How to complete this task:
Which of the lines below contain the string "figma"? Pull each one out of the data.
-*-
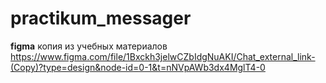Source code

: # practikum_messager

**figma**
копия из учебных материалов
https://www.figma.com/file/1Bxckh3jelwCZbIdgNuAKI/Chat_external_link-(Copy)?type=design&node-id=0-1&t=nNVpAWb3dx4MglT4-0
-*-
Expected output:
**figma**
https://www.figma.com/file/1Bxckh3jelwCZbIdgNuAKI/Chat_external_link-(Copy)?type=design&node-id=0-1&t=nNVpAWb3dx4MglT4-0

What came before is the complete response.